The rule of thumb with this question is to not speak poorly of your current employer. Even if you're looking for a new role because you had a fallout with a co-worker, make sure this is not reflected in your answer. You should approach your answer by addressing all the opportunities this new position would give you to exercise your talents and grow your experience.
This is a great time to speak objectively about your strengths, but be careful not to come across as egotistical. Remember, your employer knows that everyone has areas to improve, so claiming that you’re a 10/10 is not the right strategy. Be honest, and back your answers up with examples!

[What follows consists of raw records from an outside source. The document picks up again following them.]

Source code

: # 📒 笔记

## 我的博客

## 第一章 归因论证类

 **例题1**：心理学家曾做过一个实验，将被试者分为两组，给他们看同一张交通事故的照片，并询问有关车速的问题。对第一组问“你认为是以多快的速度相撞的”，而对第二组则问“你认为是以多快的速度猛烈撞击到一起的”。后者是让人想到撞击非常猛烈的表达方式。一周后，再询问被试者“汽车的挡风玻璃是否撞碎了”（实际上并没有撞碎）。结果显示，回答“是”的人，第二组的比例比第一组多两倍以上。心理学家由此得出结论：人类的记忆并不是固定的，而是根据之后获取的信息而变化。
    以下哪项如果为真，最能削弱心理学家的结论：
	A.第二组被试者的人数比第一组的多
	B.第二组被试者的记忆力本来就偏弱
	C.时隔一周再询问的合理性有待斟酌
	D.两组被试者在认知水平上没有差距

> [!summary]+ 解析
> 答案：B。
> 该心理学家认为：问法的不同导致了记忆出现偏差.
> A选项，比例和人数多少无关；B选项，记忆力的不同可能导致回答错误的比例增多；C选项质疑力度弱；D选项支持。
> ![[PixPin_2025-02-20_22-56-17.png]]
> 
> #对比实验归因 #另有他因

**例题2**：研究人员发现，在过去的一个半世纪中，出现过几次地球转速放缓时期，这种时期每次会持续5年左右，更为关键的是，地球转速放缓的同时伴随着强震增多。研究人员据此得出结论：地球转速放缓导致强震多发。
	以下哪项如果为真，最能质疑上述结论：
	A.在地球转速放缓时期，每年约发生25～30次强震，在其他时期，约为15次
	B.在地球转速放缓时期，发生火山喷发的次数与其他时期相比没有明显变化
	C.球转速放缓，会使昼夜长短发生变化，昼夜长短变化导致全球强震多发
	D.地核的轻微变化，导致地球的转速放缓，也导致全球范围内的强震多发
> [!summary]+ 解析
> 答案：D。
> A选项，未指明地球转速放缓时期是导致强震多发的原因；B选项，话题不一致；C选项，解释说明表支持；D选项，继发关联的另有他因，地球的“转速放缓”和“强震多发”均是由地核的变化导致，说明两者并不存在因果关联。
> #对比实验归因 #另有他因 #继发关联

A lot of people think this is a trick question, but it’s one you will be asked in almost every interview at every stage of your career. Approach it from a standpoint of where you would like to improve. For example, is there a software you are learning, or a foreign language you would like to become proficient in? This important thing is to demonstrate that you are willing to learn and develop new skills.
This is a great time to showcase all the research you have done on your potential employer. Think about ways to tie their company vision or values to your own, or reference a recent project of theirs that spoke to you professionally. Use this opportunity to paint a picture of what you would be like as an employee and how you would fit within their organization.
This question gives you the opportunity to discuss what you want your personal career path to look like. However, make sure you also present yourself as a team player. Candidates will too often answer this question by giving an aspirational 5-year plan that shows they do not imagine themselves staying with the employer long-term, and this can be off-putting to a hiring manager. Focus on what you would like to have learned and achieved in five years. For example, “I would like to have published my own research,” or “I imagine myself developing leadership skills and working in a mentorship role over incoming employees.”
This is another great opportunity to show your research and align your experience with the job role. It is also an opportunity to discuss what you imagine achieving if you were offered the position. For example, “I believe I am the best candidate because I have all the skills required, but also because I believe I can grow this role to incorporate additional responsibilities within six months.”
Always come prepared with questions that are relevant to the job, because there is
nothing worse than a candidate who asks no questions at the end. A good approach is
to ask about current initiatives or areas of focus for the department or company.
Show that you are interested in the entire organization, not just in the position
you are applying for.
Our Career Services staff recommends jotting down your responses to each question,
and practicing your reply prior to your interview so your reaction is like second
nature. If you really want to get ahead, set up some practice interviews using Career Services’ state-of-the-art Big Interview software. This free resource
helps job seekers practice interviewing and get feedback, and is just one of the free
features UCM’s Career Services office offers current UCM students and alumni.
Now tidy up that resume, dress to impress and smash that next job interview. Good luck!